Variance quantification of functional reliability estimates using re-sampling techniques

Passive systems, which completely depend on natural phenomena such as gravity, conduction and convection to accomplish the safety functions, are increasingly being used in new generation nuclear reactor designs. However, since the driving forces of passive systems are weak, they are more vulnerable to associated uncertainties and there may be a non-zero probability for the system to deviate from the intended behavior and leads to functional failure. Methods for quantification of the functional failure include Monte-Carlo simulation of the system uncertainties using a validated mechanistic code. Generally, the mechanistic codes used for complex system modeling are computationally expensive and Monte-Carlo simulation for estimating small failure probabilities requires more time and often become prohibitive.

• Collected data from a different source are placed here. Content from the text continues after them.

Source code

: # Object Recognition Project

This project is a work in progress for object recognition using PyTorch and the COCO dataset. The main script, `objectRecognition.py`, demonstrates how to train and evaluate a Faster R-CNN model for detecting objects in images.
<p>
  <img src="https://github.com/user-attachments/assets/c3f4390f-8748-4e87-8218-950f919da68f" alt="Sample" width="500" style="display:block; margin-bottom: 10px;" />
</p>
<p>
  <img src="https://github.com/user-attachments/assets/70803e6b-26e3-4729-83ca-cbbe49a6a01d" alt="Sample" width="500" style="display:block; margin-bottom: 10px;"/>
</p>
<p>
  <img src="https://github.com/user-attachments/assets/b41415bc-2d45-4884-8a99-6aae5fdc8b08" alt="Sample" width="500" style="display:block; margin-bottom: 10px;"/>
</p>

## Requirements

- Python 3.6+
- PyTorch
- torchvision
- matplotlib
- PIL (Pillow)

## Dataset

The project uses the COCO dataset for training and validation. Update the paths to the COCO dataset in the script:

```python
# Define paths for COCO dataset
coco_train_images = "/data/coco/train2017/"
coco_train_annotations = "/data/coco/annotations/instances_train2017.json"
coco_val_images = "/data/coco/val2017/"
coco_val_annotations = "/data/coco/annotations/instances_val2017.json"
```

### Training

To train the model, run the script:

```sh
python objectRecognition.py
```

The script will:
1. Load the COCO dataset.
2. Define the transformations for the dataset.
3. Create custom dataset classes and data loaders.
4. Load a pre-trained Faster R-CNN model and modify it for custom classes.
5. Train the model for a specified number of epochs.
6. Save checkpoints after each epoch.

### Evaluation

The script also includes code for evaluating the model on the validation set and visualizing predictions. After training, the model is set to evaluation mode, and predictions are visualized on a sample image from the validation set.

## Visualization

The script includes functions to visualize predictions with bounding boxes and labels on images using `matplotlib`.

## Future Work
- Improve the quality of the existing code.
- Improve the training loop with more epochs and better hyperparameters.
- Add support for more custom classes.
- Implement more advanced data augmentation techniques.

In this respect, recently, functional reliability methodologies including advanced simulation techniques such as subset simulation, Markov chain Monte-Carlo, importance sampling, and response conditioning method are reported in open literature. Unlike in the case of direct Monte Carlo simulation, for the probability estimates obtained using these advanced simulations, analytical formulas are not available to estimate standard error and confidence interval. In this paper, the estimation of standard error and confidence interval of functional reliability estimates using computationally efficient re-sampling methods based on bootstrap technique are described. Numerical application of these methods, to quantify the variability of functional reliability estimates, is also explained.